Nilai-nilai ini menjadi landasan atau dasar perlindungan terhadap hak-hak kaum difabel. Harapannya, sikap dan perilaku diskriminatif kepada mereka pun bisa diminimalisir. Kaum difabel berhak mendapatkan sikap dan perilaku yang manusiawi, tidak terkecuali akses yang mudah untuk beribadah.
Hal ini dipertegas dalam sebuah sabda Rasul SAW yang diriwayatkan oleh Imam Muslim dan Ibnu Mâjah
عَنْ أَبِ هُرَيْرَةَ قَالَ قَالَ رَسُولُ اللَّهِ صَلَّى اللَّهُ عَلَيْهِ وَسَلَّمَ إِنَّ اللَّهَ لَ يَنْظُرُ إِلَ صُوَرِكُمْ وَأَمْوَالِكُمْ وَلَكِنْ يَنْظُرُ إِلَ قلُُوبِكُمْ وَأَعْمَالِكُمْ
“Dari Abu Hurairah berkata, Rasulullah SAW bersabda: Sesungguhnya Allah tidak melihat kepada bentuk rupa dan hartamu, akan tetapi Dia melihat pada hati dan amalmu”.

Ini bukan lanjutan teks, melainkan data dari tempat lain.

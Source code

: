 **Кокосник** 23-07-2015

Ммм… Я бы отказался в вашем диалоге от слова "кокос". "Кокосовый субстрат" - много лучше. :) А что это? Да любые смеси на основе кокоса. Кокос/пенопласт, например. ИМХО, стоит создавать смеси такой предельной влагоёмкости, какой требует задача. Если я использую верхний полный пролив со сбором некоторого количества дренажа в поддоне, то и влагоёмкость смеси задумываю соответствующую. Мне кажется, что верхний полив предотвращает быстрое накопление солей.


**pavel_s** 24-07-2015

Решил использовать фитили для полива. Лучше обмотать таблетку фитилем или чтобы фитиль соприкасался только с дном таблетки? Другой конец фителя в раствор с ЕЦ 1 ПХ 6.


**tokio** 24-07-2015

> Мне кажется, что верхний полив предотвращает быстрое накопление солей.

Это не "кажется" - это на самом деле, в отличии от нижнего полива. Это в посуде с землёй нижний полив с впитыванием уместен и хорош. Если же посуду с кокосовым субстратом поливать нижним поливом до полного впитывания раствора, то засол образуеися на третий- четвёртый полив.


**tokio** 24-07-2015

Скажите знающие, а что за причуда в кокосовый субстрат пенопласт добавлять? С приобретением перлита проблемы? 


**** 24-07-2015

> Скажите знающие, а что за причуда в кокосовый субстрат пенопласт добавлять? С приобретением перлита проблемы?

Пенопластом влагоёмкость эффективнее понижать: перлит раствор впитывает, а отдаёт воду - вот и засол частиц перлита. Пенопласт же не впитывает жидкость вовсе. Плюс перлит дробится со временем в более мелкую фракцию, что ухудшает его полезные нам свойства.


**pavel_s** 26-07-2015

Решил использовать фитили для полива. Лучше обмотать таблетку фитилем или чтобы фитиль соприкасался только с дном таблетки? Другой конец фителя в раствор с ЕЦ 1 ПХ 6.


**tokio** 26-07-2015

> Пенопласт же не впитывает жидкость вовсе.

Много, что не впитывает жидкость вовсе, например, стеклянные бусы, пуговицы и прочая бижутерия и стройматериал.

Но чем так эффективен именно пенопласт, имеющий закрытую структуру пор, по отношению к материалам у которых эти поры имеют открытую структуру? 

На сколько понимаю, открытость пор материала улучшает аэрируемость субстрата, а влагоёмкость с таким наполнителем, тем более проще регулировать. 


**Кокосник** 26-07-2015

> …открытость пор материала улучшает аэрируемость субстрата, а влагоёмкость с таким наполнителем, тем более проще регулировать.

Begitulah Islam lebih menekankan pentingnya amal atau perbuatan-perbuatan baik. Hal ini bisa dimaklumi, karena Islam sendiri merupakan kesatuan antara amal dan iman yang tidak bisa dilepaskan.
***
Selain itu, dalam khazanah kajian-kajian ilmu keislaman, khususnya tafsir al-Qur’an, selama ini belum tampak perhatian khusus terkait persoalan penyandang cacat ini. Barangkali salah satu faktor yang menyebabkan minimnya kajian mengenai persoalan ini disebabkan minimnya pengkaji atau penafsir yang muncul dari kalangan penyandang difabel itu sendiri.
Hal ini menjadi penting juga pada kaum difabel. Seorang yang mempunyai keterbatasan fisik hendaknya difasilitasi. Ia berhak untuk mengawal, mengarahkan dan mengoreksi segala tindakan intoleransi yang terjadi demi kemaslahatan umat. Nantinya perlahan-lahan bisa melunturkan stigma atau bahkan tindakan diskriminatif yang masih acap kali terjadi di masyarakat. Agar umat Islam di Indonesia menjadi pelopor islam ramah dan sayang terhadap peyandang disabilitas.